Plain-text document sources

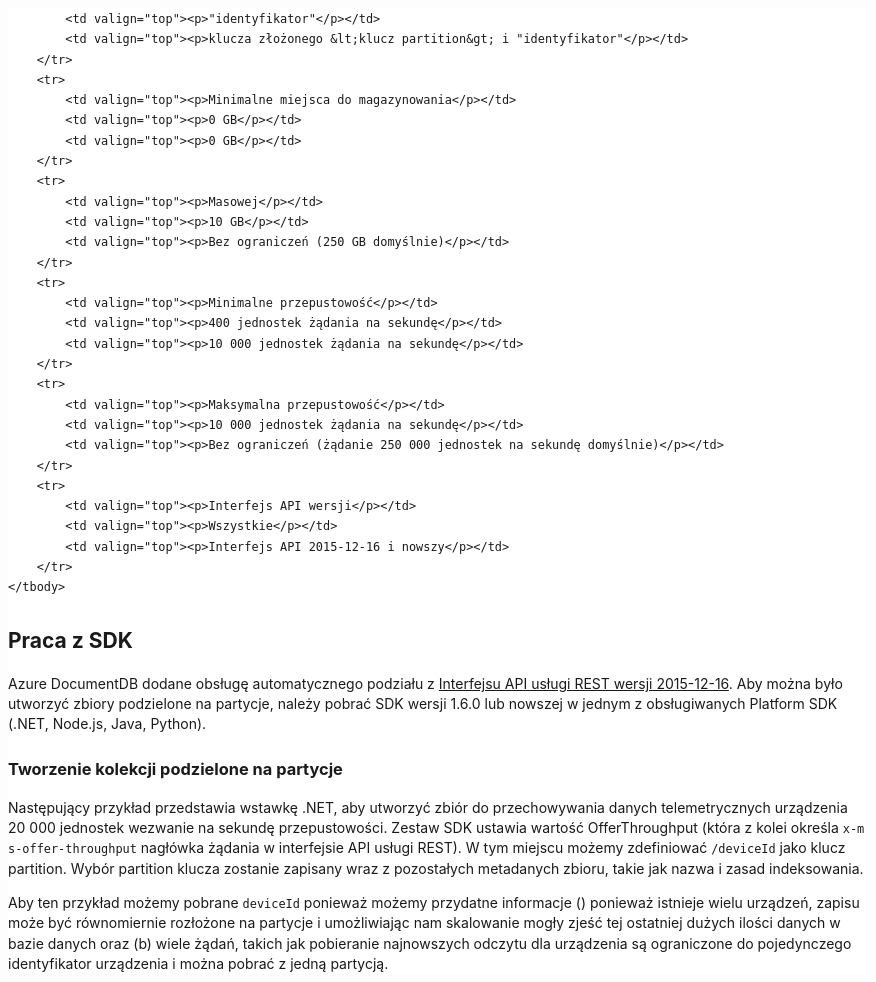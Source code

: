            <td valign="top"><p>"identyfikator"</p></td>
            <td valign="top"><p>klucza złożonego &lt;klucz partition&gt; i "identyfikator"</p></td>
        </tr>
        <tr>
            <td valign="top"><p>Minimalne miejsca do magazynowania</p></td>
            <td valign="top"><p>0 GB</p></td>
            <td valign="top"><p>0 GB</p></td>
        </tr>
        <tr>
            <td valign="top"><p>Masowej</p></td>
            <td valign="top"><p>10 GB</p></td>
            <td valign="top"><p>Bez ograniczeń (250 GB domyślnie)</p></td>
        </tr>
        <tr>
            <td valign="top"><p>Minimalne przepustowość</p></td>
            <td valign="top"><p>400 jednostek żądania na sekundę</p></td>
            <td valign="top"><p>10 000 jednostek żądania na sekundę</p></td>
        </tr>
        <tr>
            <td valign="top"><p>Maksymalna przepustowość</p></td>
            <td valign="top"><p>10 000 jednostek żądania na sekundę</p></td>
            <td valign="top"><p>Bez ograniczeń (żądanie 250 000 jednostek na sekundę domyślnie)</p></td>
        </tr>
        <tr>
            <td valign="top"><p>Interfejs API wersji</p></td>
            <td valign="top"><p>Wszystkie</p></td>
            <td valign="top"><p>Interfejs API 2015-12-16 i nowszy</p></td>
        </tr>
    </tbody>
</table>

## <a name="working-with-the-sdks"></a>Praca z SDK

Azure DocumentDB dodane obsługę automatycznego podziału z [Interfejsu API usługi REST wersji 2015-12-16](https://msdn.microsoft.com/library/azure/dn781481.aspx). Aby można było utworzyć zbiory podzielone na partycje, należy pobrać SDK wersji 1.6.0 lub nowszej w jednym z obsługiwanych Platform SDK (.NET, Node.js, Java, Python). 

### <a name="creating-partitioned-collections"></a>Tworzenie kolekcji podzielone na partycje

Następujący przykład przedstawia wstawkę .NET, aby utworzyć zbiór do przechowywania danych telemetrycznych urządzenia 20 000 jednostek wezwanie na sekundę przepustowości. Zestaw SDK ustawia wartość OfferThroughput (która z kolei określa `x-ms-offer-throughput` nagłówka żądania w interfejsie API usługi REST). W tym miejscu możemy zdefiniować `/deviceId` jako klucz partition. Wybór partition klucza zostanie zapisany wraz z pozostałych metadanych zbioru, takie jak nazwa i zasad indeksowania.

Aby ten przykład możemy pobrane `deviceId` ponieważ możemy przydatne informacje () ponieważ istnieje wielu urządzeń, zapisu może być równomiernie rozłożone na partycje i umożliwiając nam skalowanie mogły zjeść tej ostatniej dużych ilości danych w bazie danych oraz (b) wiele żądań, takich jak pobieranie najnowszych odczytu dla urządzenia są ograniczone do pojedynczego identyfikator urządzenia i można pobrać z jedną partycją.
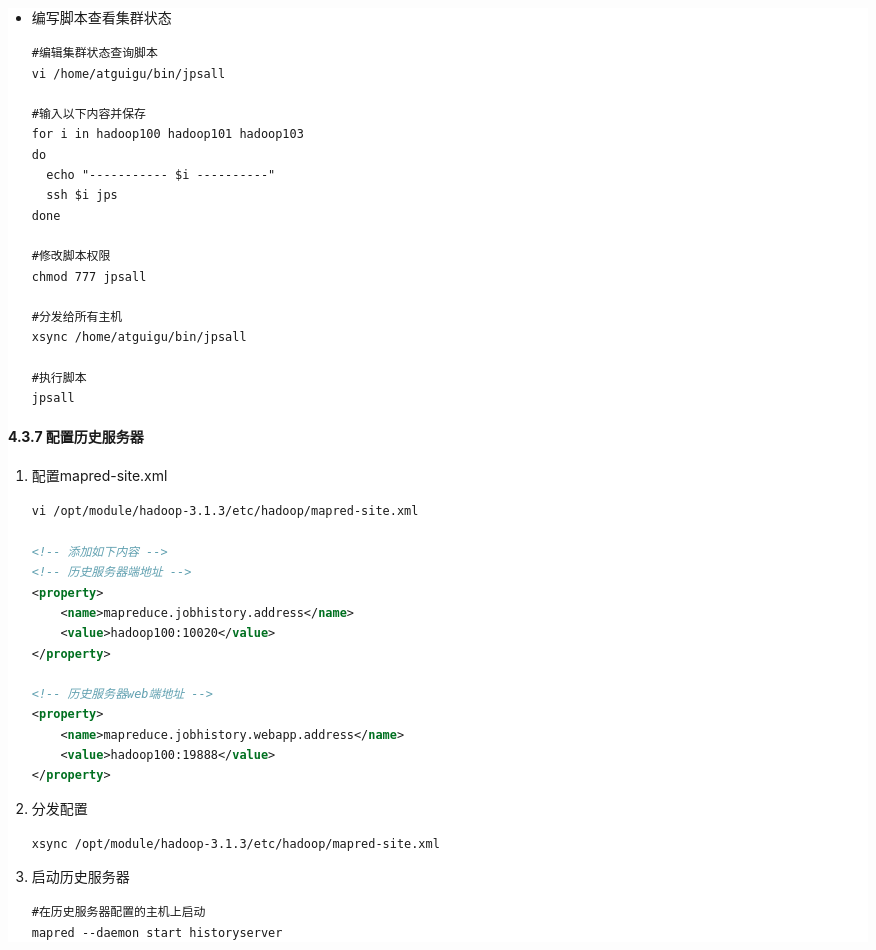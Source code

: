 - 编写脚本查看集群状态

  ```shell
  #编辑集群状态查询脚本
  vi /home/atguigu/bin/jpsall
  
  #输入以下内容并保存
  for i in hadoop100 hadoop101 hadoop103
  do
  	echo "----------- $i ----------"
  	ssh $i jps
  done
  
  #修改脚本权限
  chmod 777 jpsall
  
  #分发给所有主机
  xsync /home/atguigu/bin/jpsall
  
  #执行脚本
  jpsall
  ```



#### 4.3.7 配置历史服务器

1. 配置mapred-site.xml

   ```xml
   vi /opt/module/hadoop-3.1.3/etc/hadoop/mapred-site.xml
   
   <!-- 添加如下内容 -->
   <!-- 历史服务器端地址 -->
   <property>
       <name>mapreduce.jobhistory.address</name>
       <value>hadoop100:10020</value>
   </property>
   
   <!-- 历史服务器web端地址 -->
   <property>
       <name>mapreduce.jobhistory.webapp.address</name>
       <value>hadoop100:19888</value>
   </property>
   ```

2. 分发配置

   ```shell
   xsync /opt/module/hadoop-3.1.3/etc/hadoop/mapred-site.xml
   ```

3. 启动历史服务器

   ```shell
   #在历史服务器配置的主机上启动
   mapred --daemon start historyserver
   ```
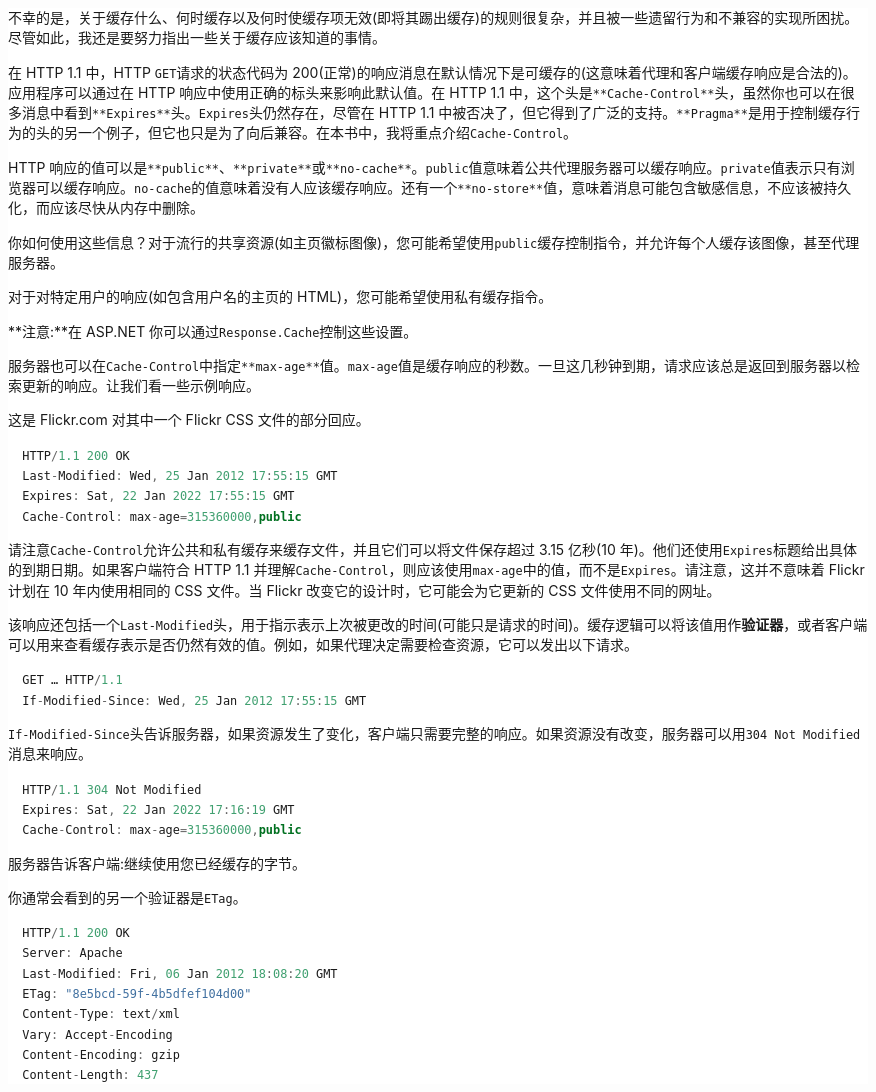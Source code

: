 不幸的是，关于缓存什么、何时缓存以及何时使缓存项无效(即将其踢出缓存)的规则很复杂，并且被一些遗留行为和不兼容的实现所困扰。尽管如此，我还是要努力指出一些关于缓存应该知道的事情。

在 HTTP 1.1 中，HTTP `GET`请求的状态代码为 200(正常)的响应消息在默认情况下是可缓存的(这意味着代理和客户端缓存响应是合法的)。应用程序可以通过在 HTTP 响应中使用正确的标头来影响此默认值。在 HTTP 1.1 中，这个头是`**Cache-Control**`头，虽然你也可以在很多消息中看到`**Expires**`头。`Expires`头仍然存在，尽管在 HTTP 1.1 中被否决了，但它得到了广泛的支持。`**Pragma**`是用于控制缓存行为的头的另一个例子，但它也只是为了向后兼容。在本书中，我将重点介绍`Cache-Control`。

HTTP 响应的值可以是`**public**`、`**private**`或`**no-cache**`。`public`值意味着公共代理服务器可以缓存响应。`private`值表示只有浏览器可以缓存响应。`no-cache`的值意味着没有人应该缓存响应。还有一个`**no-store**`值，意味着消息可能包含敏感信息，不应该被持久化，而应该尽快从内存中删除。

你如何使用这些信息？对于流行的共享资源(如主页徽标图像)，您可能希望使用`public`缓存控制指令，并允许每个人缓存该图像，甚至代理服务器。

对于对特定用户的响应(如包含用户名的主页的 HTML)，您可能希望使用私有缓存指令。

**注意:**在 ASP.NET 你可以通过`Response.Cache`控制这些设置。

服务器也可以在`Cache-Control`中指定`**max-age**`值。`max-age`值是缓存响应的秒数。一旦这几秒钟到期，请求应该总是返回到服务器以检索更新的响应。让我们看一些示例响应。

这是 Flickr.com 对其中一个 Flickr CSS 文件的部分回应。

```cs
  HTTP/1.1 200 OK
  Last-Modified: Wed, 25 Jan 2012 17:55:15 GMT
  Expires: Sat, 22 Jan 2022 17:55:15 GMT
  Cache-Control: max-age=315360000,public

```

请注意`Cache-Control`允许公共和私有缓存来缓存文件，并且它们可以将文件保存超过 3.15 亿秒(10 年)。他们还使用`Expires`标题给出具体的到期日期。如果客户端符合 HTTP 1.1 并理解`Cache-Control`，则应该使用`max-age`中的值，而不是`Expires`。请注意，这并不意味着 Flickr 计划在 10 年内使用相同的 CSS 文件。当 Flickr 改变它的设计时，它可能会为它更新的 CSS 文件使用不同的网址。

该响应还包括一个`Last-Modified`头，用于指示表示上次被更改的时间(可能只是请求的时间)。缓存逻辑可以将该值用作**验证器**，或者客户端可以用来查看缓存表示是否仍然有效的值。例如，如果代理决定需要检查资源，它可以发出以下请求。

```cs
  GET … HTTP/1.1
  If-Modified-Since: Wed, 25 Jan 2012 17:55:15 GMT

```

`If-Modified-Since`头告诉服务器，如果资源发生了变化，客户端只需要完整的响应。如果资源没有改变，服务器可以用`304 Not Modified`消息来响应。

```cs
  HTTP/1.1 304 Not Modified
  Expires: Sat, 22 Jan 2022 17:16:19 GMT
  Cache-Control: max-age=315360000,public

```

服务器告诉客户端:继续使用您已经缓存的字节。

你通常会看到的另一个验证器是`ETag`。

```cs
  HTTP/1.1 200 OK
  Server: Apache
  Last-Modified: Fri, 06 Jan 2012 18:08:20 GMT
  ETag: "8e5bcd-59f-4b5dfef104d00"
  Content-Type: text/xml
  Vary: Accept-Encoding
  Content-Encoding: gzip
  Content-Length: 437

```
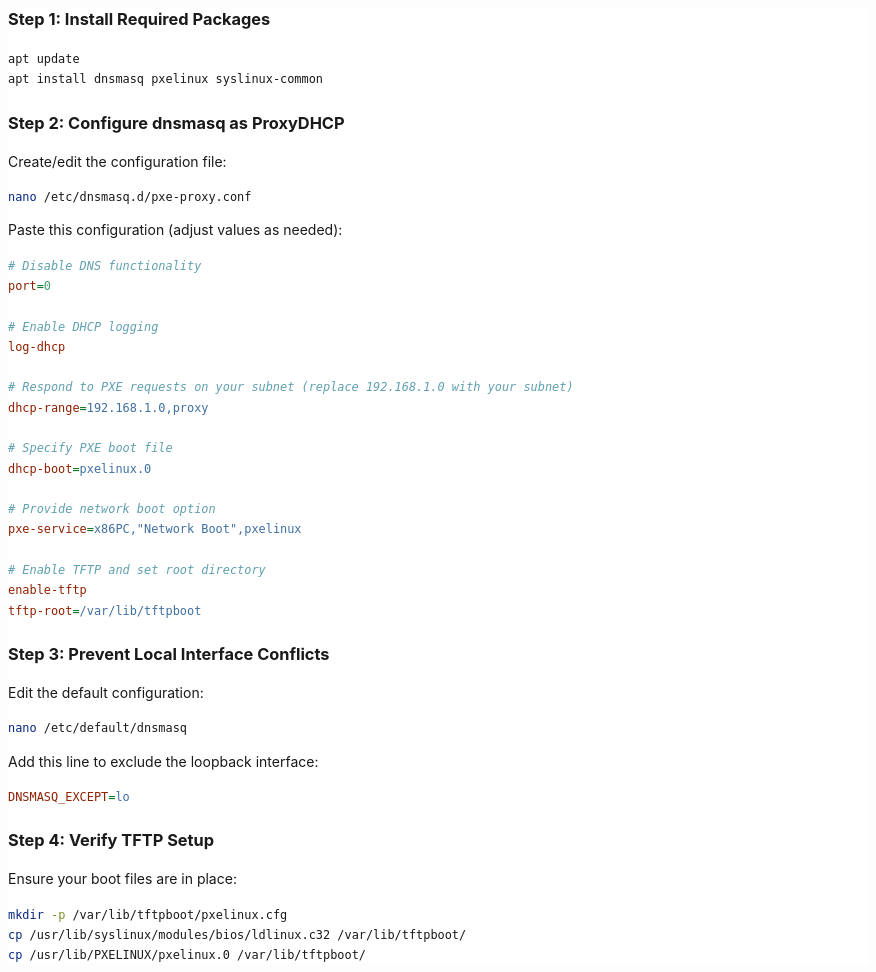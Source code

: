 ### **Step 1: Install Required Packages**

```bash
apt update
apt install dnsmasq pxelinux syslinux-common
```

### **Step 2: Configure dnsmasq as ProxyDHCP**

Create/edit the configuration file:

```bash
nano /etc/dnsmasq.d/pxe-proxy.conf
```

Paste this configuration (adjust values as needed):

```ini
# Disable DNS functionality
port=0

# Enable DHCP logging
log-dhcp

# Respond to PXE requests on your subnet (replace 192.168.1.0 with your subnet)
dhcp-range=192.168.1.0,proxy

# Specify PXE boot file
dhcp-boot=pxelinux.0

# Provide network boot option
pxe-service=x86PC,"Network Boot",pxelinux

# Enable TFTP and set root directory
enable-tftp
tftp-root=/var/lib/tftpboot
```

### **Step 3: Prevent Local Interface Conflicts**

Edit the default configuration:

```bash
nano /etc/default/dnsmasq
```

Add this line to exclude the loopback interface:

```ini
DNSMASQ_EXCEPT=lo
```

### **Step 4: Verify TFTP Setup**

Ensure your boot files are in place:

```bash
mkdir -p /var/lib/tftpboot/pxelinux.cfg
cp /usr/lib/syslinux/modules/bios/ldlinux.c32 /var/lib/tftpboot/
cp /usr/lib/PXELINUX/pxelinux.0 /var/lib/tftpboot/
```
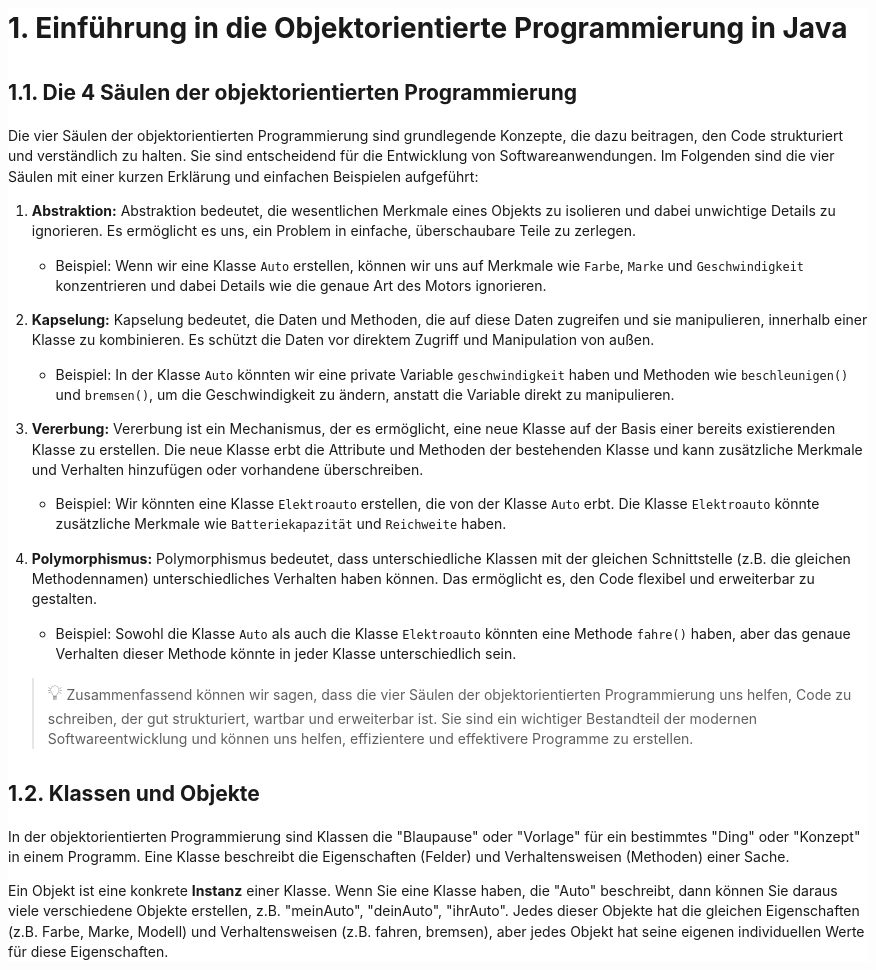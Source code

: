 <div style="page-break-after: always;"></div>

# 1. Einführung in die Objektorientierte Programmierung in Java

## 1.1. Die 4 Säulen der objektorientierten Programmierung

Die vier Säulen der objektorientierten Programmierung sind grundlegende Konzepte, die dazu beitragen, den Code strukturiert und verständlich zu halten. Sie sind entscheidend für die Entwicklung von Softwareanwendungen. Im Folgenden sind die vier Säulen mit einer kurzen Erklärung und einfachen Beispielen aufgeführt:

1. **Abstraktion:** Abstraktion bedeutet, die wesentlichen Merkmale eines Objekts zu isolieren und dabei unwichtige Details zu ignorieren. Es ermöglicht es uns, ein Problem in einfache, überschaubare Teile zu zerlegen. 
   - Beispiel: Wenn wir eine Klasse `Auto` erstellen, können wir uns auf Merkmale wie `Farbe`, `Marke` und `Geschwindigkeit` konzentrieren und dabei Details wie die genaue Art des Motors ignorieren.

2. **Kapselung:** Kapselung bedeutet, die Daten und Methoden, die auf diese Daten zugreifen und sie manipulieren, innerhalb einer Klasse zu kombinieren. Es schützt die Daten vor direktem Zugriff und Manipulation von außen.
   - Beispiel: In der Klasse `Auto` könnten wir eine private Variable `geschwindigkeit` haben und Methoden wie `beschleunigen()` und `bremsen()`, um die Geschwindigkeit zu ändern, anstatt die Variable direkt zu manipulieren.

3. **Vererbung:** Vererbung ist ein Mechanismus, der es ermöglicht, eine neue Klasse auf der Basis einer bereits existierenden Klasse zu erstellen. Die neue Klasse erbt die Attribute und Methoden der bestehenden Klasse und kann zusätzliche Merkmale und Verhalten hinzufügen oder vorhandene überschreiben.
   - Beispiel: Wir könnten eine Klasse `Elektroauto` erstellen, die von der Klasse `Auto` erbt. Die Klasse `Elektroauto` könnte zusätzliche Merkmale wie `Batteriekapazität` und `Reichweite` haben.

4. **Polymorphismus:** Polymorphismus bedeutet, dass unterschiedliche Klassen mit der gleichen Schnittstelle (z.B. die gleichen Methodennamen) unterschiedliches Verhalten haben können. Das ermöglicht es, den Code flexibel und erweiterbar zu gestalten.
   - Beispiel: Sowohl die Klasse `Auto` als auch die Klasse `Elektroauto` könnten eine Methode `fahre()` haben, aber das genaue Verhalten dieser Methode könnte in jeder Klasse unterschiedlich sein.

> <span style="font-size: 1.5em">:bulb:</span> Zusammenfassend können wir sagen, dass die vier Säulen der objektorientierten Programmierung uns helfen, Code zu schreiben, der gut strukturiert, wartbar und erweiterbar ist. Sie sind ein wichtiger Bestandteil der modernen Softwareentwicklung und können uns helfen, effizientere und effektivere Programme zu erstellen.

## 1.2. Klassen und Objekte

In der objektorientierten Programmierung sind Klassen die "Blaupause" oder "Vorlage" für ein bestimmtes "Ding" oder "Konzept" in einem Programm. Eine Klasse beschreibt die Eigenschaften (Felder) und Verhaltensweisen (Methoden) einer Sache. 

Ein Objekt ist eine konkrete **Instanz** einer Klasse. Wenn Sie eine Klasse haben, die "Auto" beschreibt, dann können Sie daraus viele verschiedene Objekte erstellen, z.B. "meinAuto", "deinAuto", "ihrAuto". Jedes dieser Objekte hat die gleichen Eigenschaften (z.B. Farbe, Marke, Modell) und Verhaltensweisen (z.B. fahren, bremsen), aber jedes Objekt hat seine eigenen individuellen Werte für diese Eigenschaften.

Task directions:
Please go over the data above and copy each line with "home" in it.

Solution to this problem:
  vi /home/atguigu/bin/jpsall
  xsync /home/atguigu/bin/jpsall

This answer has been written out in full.